Work to complete ->
Pictures do not belong in the copy; retype the records below exactly.

____ Data to examine

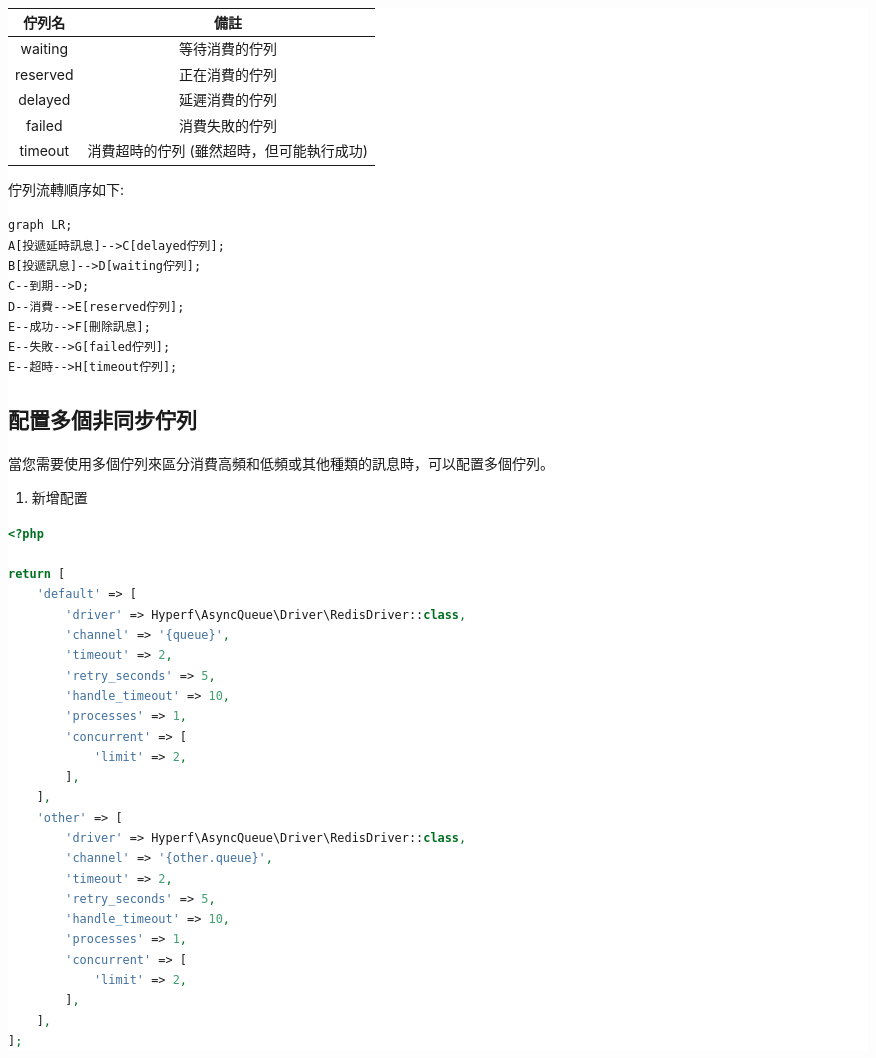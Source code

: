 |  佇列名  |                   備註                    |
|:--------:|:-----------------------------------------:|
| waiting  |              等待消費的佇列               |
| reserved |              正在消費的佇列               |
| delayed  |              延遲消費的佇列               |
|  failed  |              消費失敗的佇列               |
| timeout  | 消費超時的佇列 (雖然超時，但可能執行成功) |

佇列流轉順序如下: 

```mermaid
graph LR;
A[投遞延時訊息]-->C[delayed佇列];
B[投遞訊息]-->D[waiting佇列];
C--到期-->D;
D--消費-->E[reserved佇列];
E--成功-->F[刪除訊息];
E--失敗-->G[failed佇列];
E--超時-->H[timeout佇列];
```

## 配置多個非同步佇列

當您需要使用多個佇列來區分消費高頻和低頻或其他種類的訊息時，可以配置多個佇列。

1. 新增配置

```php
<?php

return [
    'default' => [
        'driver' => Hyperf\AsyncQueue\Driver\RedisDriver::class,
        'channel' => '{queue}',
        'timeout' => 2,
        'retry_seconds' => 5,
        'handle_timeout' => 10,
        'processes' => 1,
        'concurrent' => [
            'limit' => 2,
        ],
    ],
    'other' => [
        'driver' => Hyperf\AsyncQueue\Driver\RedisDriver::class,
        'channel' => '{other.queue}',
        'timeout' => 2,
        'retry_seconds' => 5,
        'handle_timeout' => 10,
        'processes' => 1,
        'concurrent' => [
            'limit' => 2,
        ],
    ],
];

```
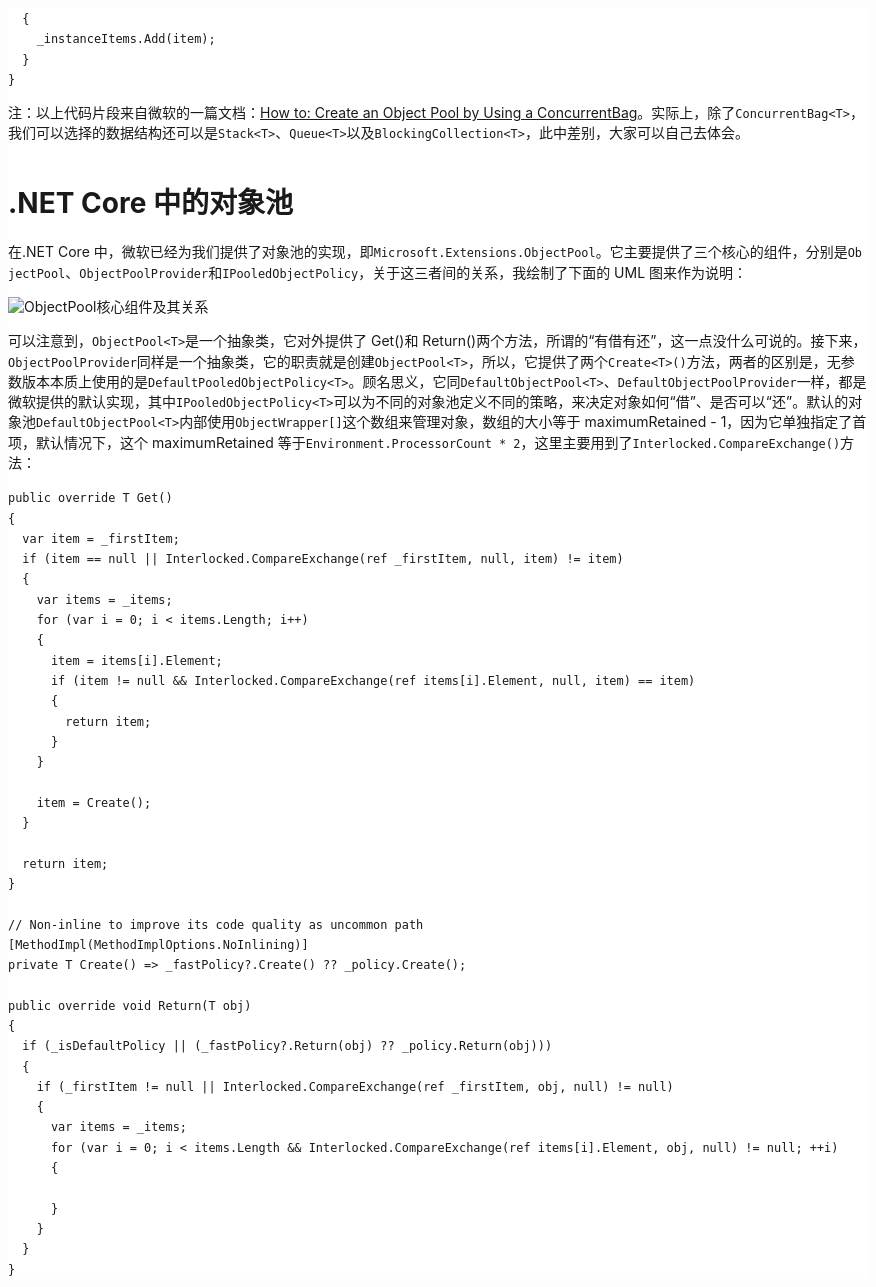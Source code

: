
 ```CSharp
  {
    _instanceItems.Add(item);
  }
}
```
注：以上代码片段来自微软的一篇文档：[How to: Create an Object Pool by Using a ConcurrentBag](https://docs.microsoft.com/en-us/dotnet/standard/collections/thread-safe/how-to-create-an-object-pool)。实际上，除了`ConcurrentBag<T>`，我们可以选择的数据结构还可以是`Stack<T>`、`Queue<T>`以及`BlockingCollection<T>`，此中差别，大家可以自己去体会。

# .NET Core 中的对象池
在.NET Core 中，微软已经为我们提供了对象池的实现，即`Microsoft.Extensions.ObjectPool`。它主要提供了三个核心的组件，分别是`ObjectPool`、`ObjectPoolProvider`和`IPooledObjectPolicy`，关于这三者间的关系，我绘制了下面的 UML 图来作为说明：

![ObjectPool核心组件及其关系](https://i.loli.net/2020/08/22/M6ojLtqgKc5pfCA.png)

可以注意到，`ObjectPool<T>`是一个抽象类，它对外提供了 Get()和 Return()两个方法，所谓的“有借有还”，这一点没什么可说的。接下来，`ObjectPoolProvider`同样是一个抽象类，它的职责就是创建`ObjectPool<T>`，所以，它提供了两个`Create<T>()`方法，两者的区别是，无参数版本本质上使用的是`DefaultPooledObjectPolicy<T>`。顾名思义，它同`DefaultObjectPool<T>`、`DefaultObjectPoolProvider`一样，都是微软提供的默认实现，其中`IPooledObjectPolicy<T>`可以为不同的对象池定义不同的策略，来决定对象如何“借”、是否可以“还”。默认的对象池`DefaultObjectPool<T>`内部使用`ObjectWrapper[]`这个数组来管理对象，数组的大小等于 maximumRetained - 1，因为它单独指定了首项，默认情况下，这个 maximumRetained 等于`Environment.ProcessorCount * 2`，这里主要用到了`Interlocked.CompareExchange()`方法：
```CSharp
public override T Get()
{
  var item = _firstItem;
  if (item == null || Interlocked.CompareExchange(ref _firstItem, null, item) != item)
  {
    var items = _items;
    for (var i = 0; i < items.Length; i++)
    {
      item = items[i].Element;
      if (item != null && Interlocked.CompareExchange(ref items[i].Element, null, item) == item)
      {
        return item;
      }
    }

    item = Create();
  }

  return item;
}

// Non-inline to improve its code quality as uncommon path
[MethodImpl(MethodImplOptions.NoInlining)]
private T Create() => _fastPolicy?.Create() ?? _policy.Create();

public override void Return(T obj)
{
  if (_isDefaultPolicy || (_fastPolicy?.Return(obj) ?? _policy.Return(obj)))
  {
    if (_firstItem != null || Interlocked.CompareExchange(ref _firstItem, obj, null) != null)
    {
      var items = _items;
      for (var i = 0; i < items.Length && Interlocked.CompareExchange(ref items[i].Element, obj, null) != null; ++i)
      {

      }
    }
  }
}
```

________

Answer box ->
Source code

: |  佇列名  |                   備註                    |
|:--------:|:-----------------------------------------:|
| waiting  |              等待消費的佇列               |
| reserved |              正在消費的佇列               |
| delayed  |              延遲消費的佇列               |
|  failed  |              消費失敗的佇列               |
| timeout  | 消費超時的佇列 (雖然超時，但可能執行成功) |

佇列流轉順序如下: 

```mermaid
graph LR;
A[投遞延時訊息]-->C[delayed佇列];
B[投遞訊息]-->D[waiting佇列];
C--到期-->D;
D--消費-->E[reserved佇列];
E--成功-->F[刪除訊息];
E--失敗-->G[failed佇列];
E--超時-->H[timeout佇列];
```

## 配置多個非同步佇列

當您需要使用多個佇列來區分消費高頻和低頻或其他種類的訊息時，可以配置多個佇列。

1. 新增配置

```php
<?php

return [
    'default' => [
        'driver' => Hyperf\AsyncQueue\Driver\RedisDriver::class,
        'channel' => '{queue}',
        'timeout' => 2,
        'retry_seconds' => 5,
        'handle_timeout' => 10,
        'processes' => 1,
        'concurrent' => [
            'limit' => 2,
        ],
    ],
    'other' => [
        'driver' => Hyperf\AsyncQueue\Driver\RedisDriver::class,
        'channel' => '{other.queue}',
        'timeout' => 2,
        'retry_seconds' => 5,
        'handle_timeout' => 10,
        'processes' => 1,
        'concurrent' => [
            'limit' => 2,
        ],
    ],
];

```
Source code

:
 ```CSharp
  {
    _instanceItems.Add(item);
  }
}
```
注：以上代码片段来自微软的一篇文档：[How to: Create an Object Pool by Using a ConcurrentBag](https://docs.microsoft.com/en-us/dotnet/standard/collections/thread-safe/how-to-create-an-object-pool)。实际上，除了`ConcurrentBag<T>`，我们可以选择的数据结构还可以是`Stack<T>`、`Queue<T>`以及`BlockingCollection<T>`，此中差别，大家可以自己去体会。

# .NET Core 中的对象池
在.NET Core 中，微软已经为我们提供了对象池的实现，即`Microsoft.Extensions.ObjectPool`。它主要提供了三个核心的组件，分别是`ObjectPool`、`ObjectPoolProvider`和`IPooledObjectPolicy`，关于这三者间的关系，我绘制了下面的 UML 图来作为说明：

![ObjectPool核心组件及其关系](https://i.loli.net/2020/08/22/M6ojLtqgKc5pfCA.png)

可以注意到，`ObjectPool<T>`是一个抽象类，它对外提供了 Get()和 Return()两个方法，所谓的“有借有还”，这一点没什么可说的。接下来，`ObjectPoolProvider`同样是一个抽象类，它的职责就是创建`ObjectPool<T>`，所以，它提供了两个`Create<T>()`方法，两者的区别是，无参数版本本质上使用的是`DefaultPooledObjectPolicy<T>`。顾名思义，它同`DefaultObjectPool<T>`、`DefaultObjectPoolProvider`一样，都是微软提供的默认实现，其中`IPooledObjectPolicy<T>`可以为不同的对象池定义不同的策略，来决定对象如何“借”、是否可以“还”。默认的对象池`DefaultObjectPool<T>`内部使用`ObjectWrapper[]`这个数组来管理对象，数组的大小等于 maximumRetained - 1，因为它单独指定了首项，默认情况下，这个 maximumRetained 等于`Environment.ProcessorCount * 2`，这里主要用到了`Interlocked.CompareExchange()`方法：
```CSharp
public override T Get()
{
  var item = _firstItem;
  if (item == null || Interlocked.CompareExchange(ref _firstItem, null, item) != item)
  {
    var items = _items;
    for (var i = 0; i < items.Length; i++)
    {
      item = items[i].Element;
      if (item != null && Interlocked.CompareExchange(ref items[i].Element, null, item) == item)
      {
        return item;
      }
    }

    item = Create();
  }

  return item;
}

// Non-inline to improve its code quality as uncommon path
[MethodImpl(MethodImplOptions.NoInlining)]
private T Create() => _fastPolicy?.Create() ?? _policy.Create();

public override void Return(T obj)
{
  if (_isDefaultPolicy || (_fastPolicy?.Return(obj) ?? _policy.Return(obj)))
  {
    if (_firstItem != null || Interlocked.CompareExchange(ref _firstItem, obj, null) != null)
    {
      var items = _items;
      for (var i = 0; i < items.Length && Interlocked.CompareExchange(ref items[i].Element, obj, null) != null; ++i)
      {

      }
    }
  }
}
```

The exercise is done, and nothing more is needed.